The Secrets We Kept(30)



Ira stood and recited a poem about a toy horse who came to life and galloped across Moscow only to fall into a hole in the frozen river. She’d recited it from memory with a passion and animation that took Boris aback.

Now Ira was a young woman of fifteen, wearing her mother’s silk scarf around her shoulders. Boris admired her beauty, and he was ashamed to feel the familiar stir of passion Olga had caused when he’d first seen her at Novy Mir.

“Let’s walk,” Ira had said, taking Boris’s arm. She’d often told him that he was her almost father, a compliment that both delighted him and filled him with apprehension. “Such a beautiful day.” She began talking rapidly, telling him of all the preparations they were making for her mother’s return. She said they’d planned a party, that she and her grandmother had already begun preparing the feast, and that a neighbor had given them two bottles of cognac to celebrate. “Of course, besides Mama, you’ll be the guest of honor. I’m even tracking down some of those hazelnut chocolates you like.”

“I’m afraid I can’t attend,” Boris told her.

Ira stopped walking and turned to him. “What do you mean?” she asked.

“I’m not sure I can climb the stairs.” He placed his hand over his heart. “I’m still not well.”

“Mitya and I will help you. We help Babushka up and down the stairs twice a day.”

“My schedule has become quite full. With the novel. And I’m working on a new translation. I barely have enough time to comb my hair.” He patted his silver hair for the joke, but Ira didn’t laugh. Her face darkened and she asked what could be more important than seeing her mother’s return, after all she’d been through.

“I’ll never abandon your mother, nor you and Mitya. But it’s over now.”

“Your heart has gone cold after just a few years?”

“We must adjust to this new reality. You must tell your mother that we can have a friendship, but only that. After my illness, I’ve realized I need to stay with my family.”

“You’ve told me. You’ve told Mitya. You’ve told my grandmother. You’ve told my mother that we are your family.”

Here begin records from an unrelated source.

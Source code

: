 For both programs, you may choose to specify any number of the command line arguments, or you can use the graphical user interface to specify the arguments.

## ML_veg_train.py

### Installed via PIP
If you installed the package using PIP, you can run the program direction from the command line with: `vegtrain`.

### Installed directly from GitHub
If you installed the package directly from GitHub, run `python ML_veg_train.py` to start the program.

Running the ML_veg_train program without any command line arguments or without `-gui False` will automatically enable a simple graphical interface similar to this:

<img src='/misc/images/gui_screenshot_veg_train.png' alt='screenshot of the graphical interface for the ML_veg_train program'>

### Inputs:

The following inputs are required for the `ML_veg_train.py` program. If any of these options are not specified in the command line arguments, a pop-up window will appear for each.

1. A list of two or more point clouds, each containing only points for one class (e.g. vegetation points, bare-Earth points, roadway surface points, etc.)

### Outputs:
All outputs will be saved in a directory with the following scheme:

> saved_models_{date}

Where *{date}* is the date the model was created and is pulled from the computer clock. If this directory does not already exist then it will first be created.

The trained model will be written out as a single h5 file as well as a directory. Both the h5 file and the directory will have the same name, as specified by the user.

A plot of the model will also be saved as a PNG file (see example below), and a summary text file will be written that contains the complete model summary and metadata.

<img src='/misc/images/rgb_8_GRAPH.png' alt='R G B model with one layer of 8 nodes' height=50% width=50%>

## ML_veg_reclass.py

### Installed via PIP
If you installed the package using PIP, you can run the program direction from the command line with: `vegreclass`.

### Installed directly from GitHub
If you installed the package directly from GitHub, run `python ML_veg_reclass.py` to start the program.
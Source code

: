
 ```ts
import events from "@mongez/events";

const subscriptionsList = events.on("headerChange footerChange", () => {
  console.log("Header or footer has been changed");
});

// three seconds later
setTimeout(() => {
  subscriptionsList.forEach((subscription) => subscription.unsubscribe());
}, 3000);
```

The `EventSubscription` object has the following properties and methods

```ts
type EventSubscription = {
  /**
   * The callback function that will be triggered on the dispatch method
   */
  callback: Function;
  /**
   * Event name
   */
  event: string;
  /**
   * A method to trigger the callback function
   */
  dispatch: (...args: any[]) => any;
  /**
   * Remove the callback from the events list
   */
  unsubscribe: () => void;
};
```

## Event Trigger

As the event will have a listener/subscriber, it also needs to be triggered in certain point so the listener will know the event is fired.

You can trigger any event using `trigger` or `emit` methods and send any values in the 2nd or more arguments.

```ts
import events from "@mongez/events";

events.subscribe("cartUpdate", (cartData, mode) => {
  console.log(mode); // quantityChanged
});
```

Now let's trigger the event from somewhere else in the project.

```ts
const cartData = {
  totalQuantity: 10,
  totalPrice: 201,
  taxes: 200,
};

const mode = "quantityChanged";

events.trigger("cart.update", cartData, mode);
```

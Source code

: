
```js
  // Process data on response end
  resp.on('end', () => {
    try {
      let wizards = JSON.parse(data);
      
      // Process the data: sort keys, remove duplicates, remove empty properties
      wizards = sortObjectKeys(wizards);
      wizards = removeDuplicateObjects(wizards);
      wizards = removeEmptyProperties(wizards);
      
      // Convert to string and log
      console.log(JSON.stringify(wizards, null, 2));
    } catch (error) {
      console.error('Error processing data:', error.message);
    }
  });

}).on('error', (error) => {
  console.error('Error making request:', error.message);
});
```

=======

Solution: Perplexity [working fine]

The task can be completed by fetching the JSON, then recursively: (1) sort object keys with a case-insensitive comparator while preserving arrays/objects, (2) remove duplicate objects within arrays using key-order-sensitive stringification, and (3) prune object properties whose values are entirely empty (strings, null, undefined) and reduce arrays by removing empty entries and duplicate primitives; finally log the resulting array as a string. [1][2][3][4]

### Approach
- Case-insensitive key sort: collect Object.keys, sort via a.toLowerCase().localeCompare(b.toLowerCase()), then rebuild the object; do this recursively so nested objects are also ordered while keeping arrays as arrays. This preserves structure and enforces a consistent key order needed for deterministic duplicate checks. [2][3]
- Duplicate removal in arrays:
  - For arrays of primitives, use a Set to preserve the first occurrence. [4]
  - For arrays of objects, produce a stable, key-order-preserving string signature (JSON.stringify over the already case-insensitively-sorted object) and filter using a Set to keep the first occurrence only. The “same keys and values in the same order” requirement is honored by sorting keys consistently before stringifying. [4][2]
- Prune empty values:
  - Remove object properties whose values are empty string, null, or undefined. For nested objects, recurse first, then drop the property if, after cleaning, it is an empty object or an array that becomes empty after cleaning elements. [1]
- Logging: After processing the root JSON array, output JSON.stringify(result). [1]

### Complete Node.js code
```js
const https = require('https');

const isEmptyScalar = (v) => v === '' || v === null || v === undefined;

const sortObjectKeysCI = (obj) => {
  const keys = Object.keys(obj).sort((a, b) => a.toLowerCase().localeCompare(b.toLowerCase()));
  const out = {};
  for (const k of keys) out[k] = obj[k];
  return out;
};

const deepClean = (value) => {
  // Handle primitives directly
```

“You are. Of course, but—”

“Why are you telling this to me, and not my mother?”

“I need your help convincing her that this is for the best. For all of us.”

“I’ll leave it up to my mother to decide what’s best for her,” Ira said.

“Please understand—”

“I’ve never understood.” She untangled her arm from his. “Never.”

“I don’t want to leave things on these terms.”

“Then you will meet my mother at the train station with us. You will embrace her. After all she’s been through—for you. It’s the very least you can do. Then you can tell her what you need to yourself.”

Boris agreed, and they parted ways. As he watched Ira walk away, he thought how the back of her head looked so much like Olga’s. He wanted to call out to Ira—to tell her he’d been wrong, that he hadn’t meant what he’d said, that of course things would return to the way they were. How could they not?

Instead, he walked back to his bench and saw a new old man take the former old man’s place feeding the pigeons. He wondered how many years he had left until he’d take that old man’s place, his own coat pockets filled with birdseed.



* * *





Olga is likely awake now. He wonders what she looks like. Is she still beautiful? Or have the camps changed her? And what will Olga think when she sees him again? He’s lost weight, lost hair, and for the first time in his life has begun to feel his true age. The one improvement he’s made while she was gone was to get a set of porcelain veneers. But even with his perfect new teeth, when he looks in the mirror now, he sees an old man, diminished, with a weak heart.

Boris puts the thought out of mind and turns back to his work. Finally he hits upon the right sentence and the rest of the words flow. The paper fills and he drops it into the wicker basket, then pulls out another. He knows he needs to leave in the next few minutes to avoid being late, but he keeps writing.

When he looks up again from his work, the room has darkened and he can smell the chicken Zinaida is roasting. He pulls the chain of the small lamp on his desk and continues to write.

When he finally goes downstairs for dinner, Zinaida smiles at her husband. She puts out her cigarette and lights the two candles in the center of the table. She doesn’t say anything about Boris not going into Moscow, nor does he. They eat together in silence, and he feels a tension in his shoulders release that he hadn’t known he was holding. This is how he should spend the rest of his days, he thinks: writing, being productive, sharing a hot meal with his wife. He asks for some wine, and his wife fills his glass.

He tells himself not to think of Olga and what she’s doing. Is she eating the feast with her family, or has she lost her appetite? Will she sleep tonight? He tries not to think of the way her face must have looked as she saw her family standing on the platform waiting to greet her—how it looked when she realized he wasn’t there.



* * *





Boris wakes. It is still dark. He dresses and leaves the dacha for his morning walk, careful not to wake his sleeping wife. As he passes his garden, he sees a few bright spots of green poking up from the earth. He sets off down the hill, passes the stream, and goes up through the cemetery, then into the village. He finds himself waiting at the station for the morning train into Moscow.